"King Arthur" Serves Up a Politically Correct Retelling
- Wednesday, July 07, 2004
Release Date: July 7, 2004
Rating: PG-13 (for intense battle sequences, a scene of sensuality and some language)
Run Time: 137 minutes
Director: Antoine Fuqua
Actors: Clive Owen, Ioan Gruffud, Mad Mikkelson, Kiera Knightley, Joel Edgerton, Hugh Dancey
Director Antoine Fuqua (“Tears of the Sun,” “Training Day”) serves up a thoroughly postmodern “King Arthur” that shuns the beloved legend of Camelot for a more politically correct retelling of the ancient myth.
Lucius Artorius Castus (Clive Owen) is a righteous and courageous Roman commander responsible for protecting the Roman-occupied lands of Britain in 452 A.D. His faithful knights are Lancelot (Ioan Gruffudd), Tristan (Mads Mikkelsen), Bors (Ray Winstone), Gawain (Joel Edgerton), Galahad (Hugh Dancy), and Dagonet (Ray Stevenson), all Samaritans who are serving their final days of servitude to the Roman army, in exchange for peace with their people.
After 15 years of fighting, the men are ready to go home. But Bishop Germanius (Ivano Marescotti) decides to send the knights on a final suicide mission. Before Germanius will grant the men their freedom, they must rescue his godson, who will otherwise be slaughtered by the advancing Saxon army, a ruthless killing machine. To succeed, however, they may be forced to ally with their enemy, the native Woads, whose mysterious leader is named Merlin (Stephen Dillane).

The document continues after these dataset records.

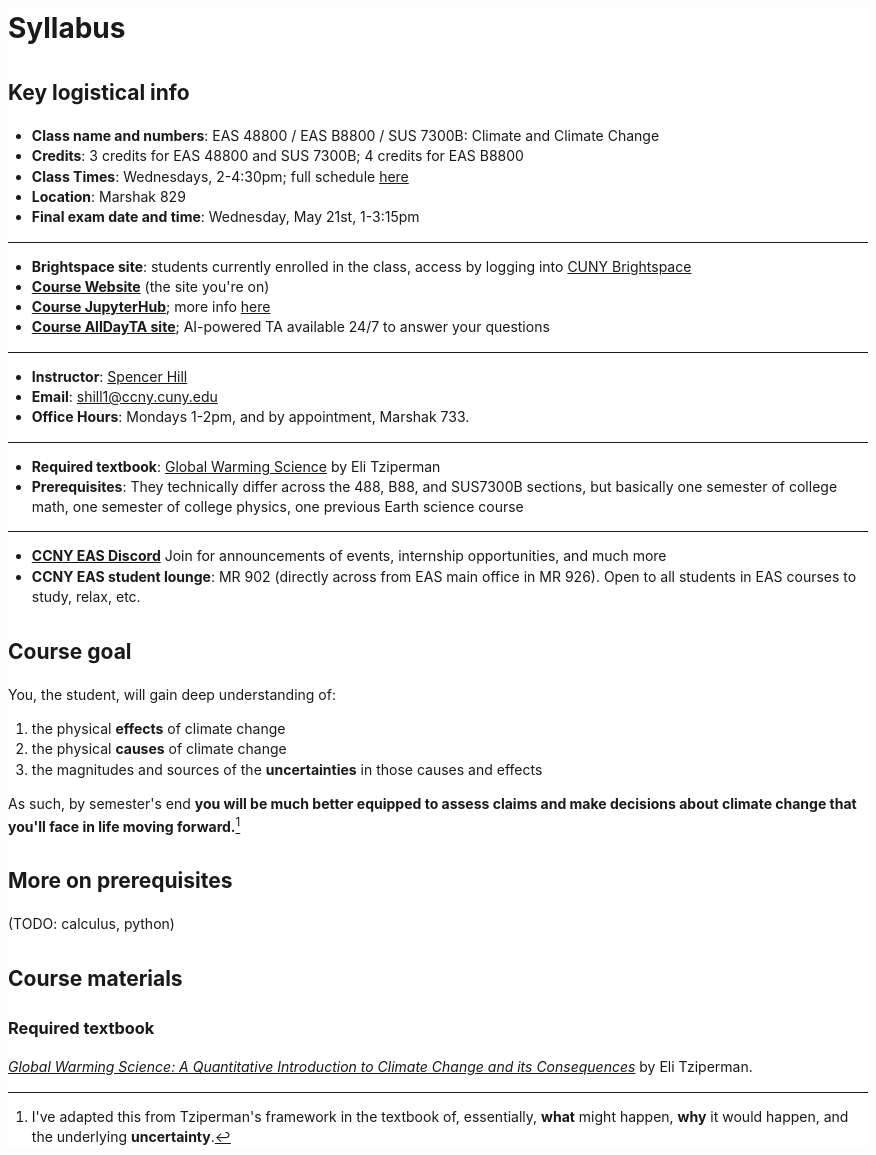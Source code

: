 # Syllabus

## Key logistical info
- **Class name and numbers**: EAS 48800 / EAS B8800 / SUS 7300B: Climate and Climate Change
- **Credits**: 3 credits for EAS 48800 and SUS 7300B; 4 credits for EAS B8800
- **Class Times**: Wednesdays, 2-4:30pm; full schedule [here](./schedule)
- **Location**: Marshak 829
- **Final exam date and time**: Wednesday, May 21st, 1-3:15pm
--- 
- **Brightspace site**: students currently enrolled in the class, access by logging into [CUNY Brightspace](https://brightspace.cuny.edu/)
- [**Course Website**](https://spencerahill.github.io/clim-change-course_2025) (the site you're on)
- [**Course JupyterHub**](https://ccny25s-1.ees220002.projects.jetstream-cloud.org); more info [here](./jupyterhub)
- [**Course AllDayTA site**](https://app.alldayta.com/cuny-city-college-of-ny/climate-and-climate-change); AI-powered TA available 24/7 to answer your questions

---
- **Instructor**: [Spencer Hill](https://shill.ccny.cuny.edu)
- **Email**: [shill1@ccny.cuny.edu](mailto:shill1@ccny.cuny.edu)
- **Office Hours**: Mondays 1-2pm, and by appointment, Marshak 733.

---
- **Required textbook**: [Global Warming Science](https://press.princeton.edu/books/paperback/9780691228792/global-warming-science) by Eli Tziperman
- **Prerequisites**: They technically differ across the 488, B88, and SUS7300B sections, but basically one semester of college math, one semester of college physics, one previous Earth science course

---
- [**CCNY EAS Discord**](https://discord.com/channels/1301545245452013588/) Join for announcements of events, internship opportunities, and much more
- **CCNY EAS student lounge**: MR 902 (directly across from EAS main office in MR 926).  Open to all students in EAS courses to study, relax, etc.

## Course goal
You, the student, will gain deep understanding of:

1. the physical **effects** of climate change
2. the physical **causes** of climate change
3. the magnitudes and sources of the **uncertainties** in those causes and effects

As such, by semester's end **you will be much better equipped to assess claims and make decisions about climate change that you'll face in life moving forward.**[^1]

[^1]: I've adapted this from Tziperman's framework in the textbook of, essentially, **what** might happen, **why** it would happen, and the underlying **uncertainty**.

## More on prerequisites
(TODO: calculus, python)

## Course materials
### **Required** textbook
[*Global Warming Science: A Quantitative Introduction to Climate Change and its Consequences*](https://press.princeton.edu/books/paperback/9780691228792/global-warming-science) by Eli Tziperman.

When most people think of Arthur, they think of Camelot. But that version of the story is but one of many, and it evolved during centuries of literature. In fact, the real Arthur may not even have been named Arthur at all. History tells us only that a brave Celtic chieftain who lived during the sixth century held off the fearful Saxons, saving his people. Since the 10th century, poets and writers have told the story, each shaping it around the zeitgeist, the spirit of the times.

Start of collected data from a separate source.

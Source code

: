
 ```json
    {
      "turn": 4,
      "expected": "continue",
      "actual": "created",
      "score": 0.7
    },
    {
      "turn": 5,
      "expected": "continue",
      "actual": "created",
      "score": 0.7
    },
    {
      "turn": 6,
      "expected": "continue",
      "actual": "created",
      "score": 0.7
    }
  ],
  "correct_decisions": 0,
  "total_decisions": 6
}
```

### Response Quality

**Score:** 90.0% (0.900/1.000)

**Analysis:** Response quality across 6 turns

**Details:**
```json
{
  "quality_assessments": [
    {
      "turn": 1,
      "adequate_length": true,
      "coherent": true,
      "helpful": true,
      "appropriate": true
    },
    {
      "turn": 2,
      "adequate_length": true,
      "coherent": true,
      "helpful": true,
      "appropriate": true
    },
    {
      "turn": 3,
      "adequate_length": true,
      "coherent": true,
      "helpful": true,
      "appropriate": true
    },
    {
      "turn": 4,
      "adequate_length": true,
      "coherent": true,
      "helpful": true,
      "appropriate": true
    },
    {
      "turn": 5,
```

During the 12th century, William of Malmesbury made Arthur a national figure in his “Chronicles of the Kings of England.” The poetry of Wace gave us the Round Table and Arthur’s tragic death. French poet Chrétien de Troyes crafted the story into narrative form. He was also the first to romanticize the exploits of individual knights, including the well-known “Lancelot,” which chronicled his adulterous love for Queen Guinevere. Other tales include “The Brut,” the first of the legends told in English, and many German retellings. The best-known, however, remain Sir Thomas Malory’s English classic, “Le Morte d’Arthur” (1485) and especially, “Idylls of the King” by Alfred, Lord Tennyson, which placed responsibility for the failure of the Round Table – and the quest for the holy grail – on the adultery of Lancelot and Guinevere.

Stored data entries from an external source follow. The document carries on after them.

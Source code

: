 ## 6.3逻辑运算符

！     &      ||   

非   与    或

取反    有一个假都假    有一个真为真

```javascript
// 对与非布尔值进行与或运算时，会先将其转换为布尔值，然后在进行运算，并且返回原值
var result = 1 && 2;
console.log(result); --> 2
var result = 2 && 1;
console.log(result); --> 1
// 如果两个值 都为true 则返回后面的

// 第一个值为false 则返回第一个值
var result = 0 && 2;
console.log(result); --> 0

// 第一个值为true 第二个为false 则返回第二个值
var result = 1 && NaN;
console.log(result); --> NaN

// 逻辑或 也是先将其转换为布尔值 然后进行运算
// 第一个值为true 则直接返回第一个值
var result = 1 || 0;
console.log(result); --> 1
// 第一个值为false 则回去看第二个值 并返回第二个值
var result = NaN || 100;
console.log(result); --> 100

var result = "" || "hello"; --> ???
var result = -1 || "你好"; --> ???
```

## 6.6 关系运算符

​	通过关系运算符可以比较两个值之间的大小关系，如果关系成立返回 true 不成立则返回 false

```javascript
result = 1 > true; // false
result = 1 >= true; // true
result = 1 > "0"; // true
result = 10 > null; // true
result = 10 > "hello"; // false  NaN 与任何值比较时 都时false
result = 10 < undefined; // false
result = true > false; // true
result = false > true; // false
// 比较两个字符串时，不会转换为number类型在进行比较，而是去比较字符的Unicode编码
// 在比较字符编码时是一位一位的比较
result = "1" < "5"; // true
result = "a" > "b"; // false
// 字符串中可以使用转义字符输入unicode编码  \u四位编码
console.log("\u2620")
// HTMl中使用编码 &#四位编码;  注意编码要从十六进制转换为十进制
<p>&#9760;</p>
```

Fuqua and writer David Franzon (“Gladiator”) bypass the ancient myths and create a new one fashioned after the spirit of our times – postmodernity – where do-it-yourself faith and feminism are the hallmarks. A disappointment on many levels, “King Arthur” consists of mostly fighting, all of it vicious and violent (though apparently not enough to warrant an R rating). Fuqua also offers a grrrrl twist, with Guinevere (Kiera Knightly) portrayed as a Woad who dons paint and a skimpy warrior bikini to fight foes alongside the knights. She even says to Lancelot, “Don’t worry. I won’t let them rape you” – the one humorous line in the film.
Recently on Movie Features
Have something to say about this article? Leave your comment via Facebook below!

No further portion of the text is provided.